Mount Prospect considers smaller flood-reduction plan

Mount Prospect trustees are recommending a $2.5 million package of public improvements designed to deal with flooding in targeted areas of the village, a far cry from the nearly $24 million program officials discussed earlier this year.

The recommendations came after extensive talks, surveys, studies and reports in the wake of heavy flooding after last year’s record rainstorms. The projects included in the package are nearly shovel-ready and could begin at the start of 2013, Village Manager Michael Janonis said.

The work includes:

Ÿ Hatlen Heights storm sewer ($1.5 million).

Ÿ Hatlen Heights sanitary sewer ($105,000).

Ÿ Lonnquist combined storm and sanitary sewers ($200,000).

Ÿ Lonnquist storm sewer ($135,000).

Ÿ Blackhawk storm sewer ($400,000).

Ÿ Lawrence Lane storm sewer ($50,000).

Funding would be provided by a short-term debt. Village officials say the funds are there to pay for a 7-year loan, which has an interest rate of 1.73 percent. They said sales tax funds will become available as IEPA loans from the 1990s are retired.

The board passed on committing to improvements within the Isabella basin for the time being. However, Janonis urged the board to continue discussions on funding for improvements to the basin and move ahead on preliminary design if it has support from the board.

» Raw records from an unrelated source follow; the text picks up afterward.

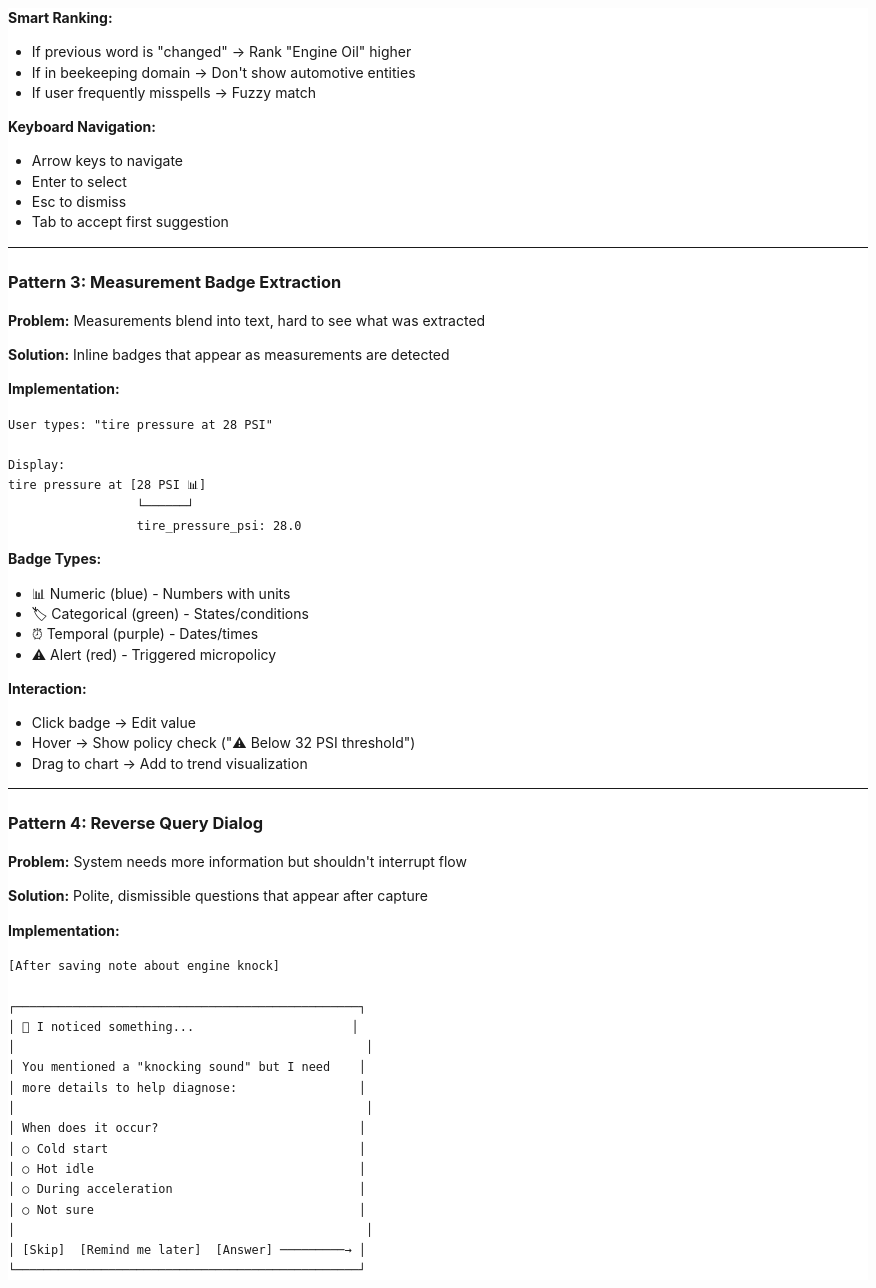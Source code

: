 **Smart Ranking:**
- If previous word is "changed" → Rank "Engine Oil" higher
- If in beekeeping domain → Don't show automotive entities
- If user frequently misspells → Fuzzy match

**Keyboard Navigation:**
- Arrow keys to navigate
- Enter to select
- Esc to dismiss
- Tab to accept first suggestion

---

### Pattern 3: Measurement Badge Extraction

**Problem:** Measurements blend into text, hard to see what was extracted

**Solution:** Inline badges that appear as measurements are detected

**Implementation:**
```
User types: "tire pressure at 28 PSI"

Display:
tire pressure at [28 PSI 📊]
                  └──────┘
                  tire_pressure_psi: 28.0
```

**Badge Types:**
- 📊 Numeric (blue) - Numbers with units
- 🏷️ Categorical (green) - States/conditions
- ⏰ Temporal (purple) - Dates/times
- ⚠️ Alert (red) - Triggered micropolicy

**Interaction:**
- Click badge → Edit value
- Hover → Show policy check ("⚠️ Below 32 PSI threshold")
- Drag to chart → Add to trend visualization

---

### Pattern 4: Reverse Query Dialog

**Problem:** System needs more information but shouldn't interrupt flow

**Solution:** Polite, dismissible questions that appear after capture

**Implementation:**
```
[After saving note about engine knock]

┌────────────────────────────────────────────────┐
│ 🤔 I noticed something...                      │
│                                                 │
│ You mentioned a "knocking sound" but I need    │
│ more details to help diagnose:                 │
│                                                 │
│ When does it occur?                            │
│ ○ Cold start                                   │
│ ○ Hot idle                                     │
│ ○ During acceleration                          │
│ ○ Not sure                                     │
│                                                 │
│ [Skip]  [Remind me later]  [Answer] ─────────→ │
└────────────────────────────────────────────────┘
```
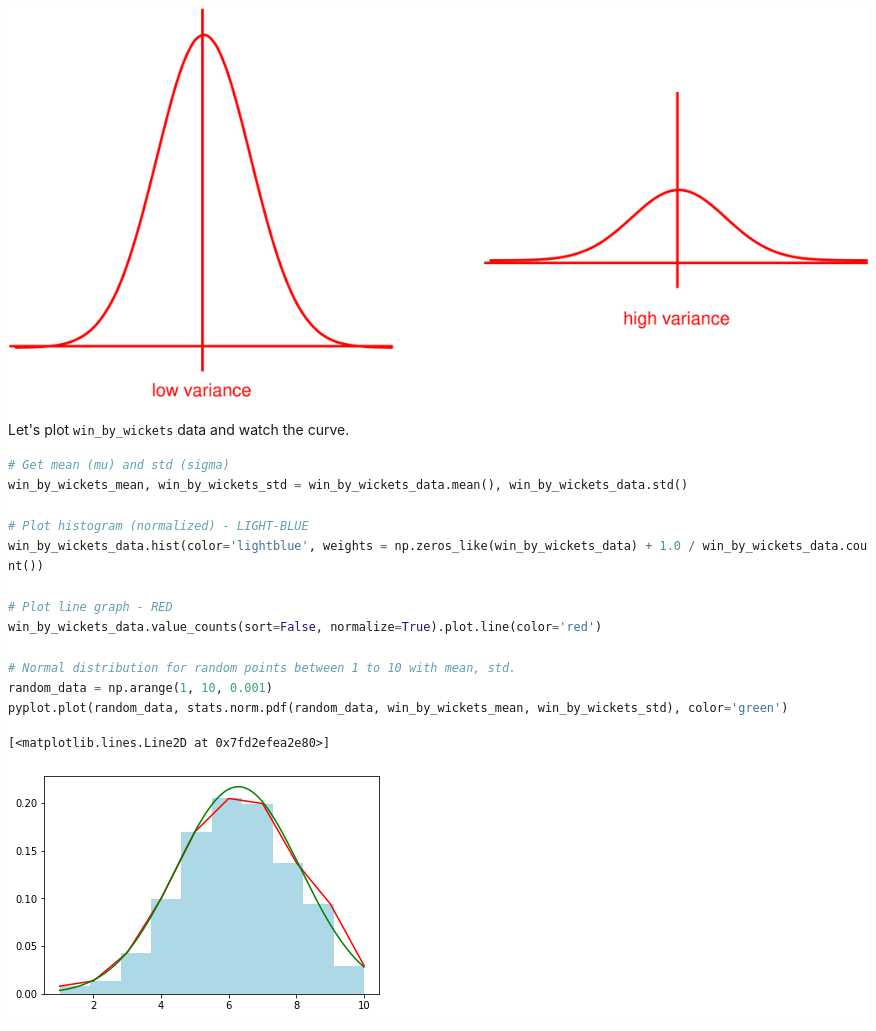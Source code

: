 ![Nomral distribution - variance](../../stats/images/normal-distribution-variance.svg)

Let's plot `win_by_wickets` data and watch the curve.


```python
# Get mean (mu) and std (sigma)
win_by_wickets_mean, win_by_wickets_std = win_by_wickets_data.mean(), win_by_wickets_data.std()

# Plot histogram (normalized) - LIGHT-BLUE
win_by_wickets_data.hist(color='lightblue', weights = np.zeros_like(win_by_wickets_data) + 1.0 / win_by_wickets_data.count())

# Plot line graph - RED
win_by_wickets_data.value_counts(sort=False, normalize=True).plot.line(color='red')

# Normal distribution for random points between 1 to 10 with mean, std.
random_data = np.arange(1, 10, 0.001)
pyplot.plot(random_data, stats.norm.pdf(random_data, win_by_wickets_mean, win_by_wickets_std), color='green')
```




    [<matplotlib.lines.Line2D at 0x7fd2efea2e80>]




![png](output_12_1.png)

“That sounds like a good start to me, to go ahead and get something going,” Trustee A. John Korn said of the shovel-ready projects. “We’re not going to go ahead and make everybody happy within in the next 12 months. I think that’s an excellent start, and we’re not talking about coming up with additional money. We’re just moving money from one designated expense to another designated expense.”

The recommendation shifts the village, for now, away from a $23.9 million plan discussed earlier this year that would include major sewer improvements in neighborhoods hit hardest by last year’s storms.

Board members also took no action on a recommendation that would raise the sewer construction fee by $2 to generate $300,000 annually for low-interest loans to residents for private improvements.

Trustee Steven Polit said that the loan program could result in money going down the drain.

Trustee Michael Zadel said he would be hesitant to go to a bond issue to fund more extensive improvements.

“We have maxed ourselves out as far as financing goes,” he said.

A number of residents who experienced flooding attended the meeting. Among them were Phil and Debbie Caccamo, who live on North Elmhurst Avenue and asked whether residents would receive village assistance for improvements they make to their property, such as adding overhead sewers.

“If we’re paying for this privately, and not even getting a grant or getting a loan and we’re helping community wide to make things better, why is it not considered a public improvement?” Debbie Caccamo asked.

Mayor Irvana Wilks said she understands their frustration, but said there are limits on what the village can do.

“I know people have asked me over and over again, ‘Will you solve our problems?’ There is always going to be another storm,” she said. “We live in an area that has a certain topography, and there will always be another storm.”